*Work item:* At the line with "### Pod security policies", start repeating the data, and continue line by line through the final line, exactly.
(Data extract begins)
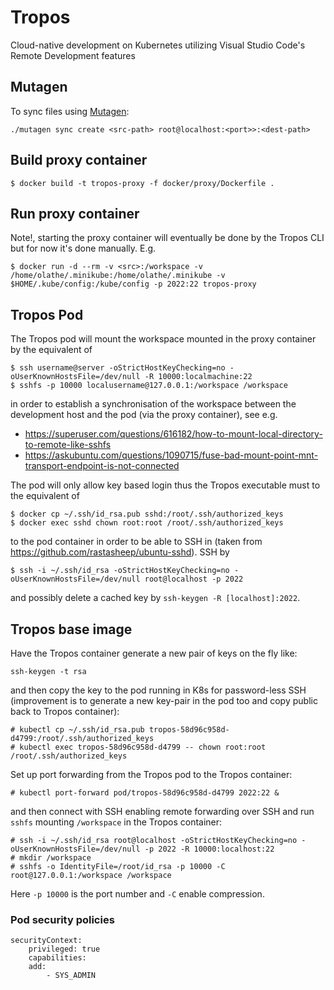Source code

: # Tropos
Cloud-native development on Kubernetes utilizing Visual Studio Code's Remote Development features

## Mutagen
To sync files using [Mutagen](https://github.com/mutagen-io/mutagen):
```
./mutagen sync create <src-path> root@localhost:<port>>:<dest-path>
```

## Build proxy container
```
$ docker build -t tropos-proxy -f docker/proxy/Dockerfile .
```

## Run proxy container
Note!, starting the proxy container will eventually be done by the Tropos CLI but for now it's done manually. E.g.
```
$ docker run -d --rm -v <src>:/workspace -v /home/olathe/.minikube:/home/olathe/.minikube -v $HOME/.kube/config:/kube/config -p 2022:22 tropos-proxy
```

## Tropos Pod

The Tropos pod will mount the workspace mounted in the proxy container by the equivalent of 
```
$ ssh username@server -oStrictHostKeyChecking=no -oUserKnownHostsFile=/dev/null -R 10000:localmachine:22
$ sshfs -p 10000 localusername@127.0.0.1:/workspace /workspace 
```
in order to establish a synchronisation of the workspace between the development host and the pod (via the proxy container), see e.g.
* https://superuser.com/questions/616182/how-to-mount-local-directory-to-remote-like-sshfs
* https://askubuntu.com/questions/1090715/fuse-bad-mount-point-mnt-transport-endpoint-is-not-connected

The pod will only allow key based login thus the Tropos executable must to the equivalent of
```
$ docker cp ~/.ssh/id_rsa.pub sshd:/root/.ssh/authorized_keys 
$ docker exec sshd chown root:root /root/.ssh/authorized_keys
```
to the pod container in order to be able to SSH in (taken from https://github.com/rastasheep/ubuntu-sshd). SSH by
```
$ ssh -i ~/.ssh/id_rsa -oStrictHostKeyChecking=no -oUserKnownHostsFile=/dev/null root@localhost -p 2022
```
and possibly delete a cached key by `ssh-keygen -R [localhost]:2022`.

## Tropos base image
Have the Tropos container generate a new pair of keys on the fly like:
```
ssh-keygen -t rsa
```
and then copy the key to the pod running in K8s for password-less SSH (improvement is to generate a new key-pair in the pod too and copy public back to Tropos container):
```
# kubectl cp ~/.ssh/id_rsa.pub tropos-58d96c958d-d4799:/root/.ssh/authorized_keys
# kubectl exec tropos-58d96c958d-d4799 -- chown root:root /root/.ssh/authorized_keys
```
Set up port forwarding from the Tropos pod to the Tropos container:
```
# kubectl port-forward pod/tropos-58d96c958d-d4799 2022:22 &
```
and then connect with SSH enabling remote forwarding over SSH and run `sshfs` mounting `/workspace` in the Tropos container:
```
# ssh -i ~/.ssh/id_rsa root@localhost -oStrictHostKeyChecking=no -oUserKnownHostsFile=/dev/null -p 2022 -R 10000:localhost:22
# mkdir /workspace
# sshfs -o IdentityFile=/root/id_rsa -p 10000 -C root@127.0.0.1:/workspace /workspace
```
Here `-p 10000` is the port number and `-C` enable compression. 

### Pod security policies
```
securityContext:
    privileged: true
    capabilities:
    add:
        - SYS_ADMIN
```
(Data extract ends)
*Solved exercise:*
### Pod security policies
```
securityContext:
    privileged: true
    capabilities:
    add:
        - SYS_ADMIN
```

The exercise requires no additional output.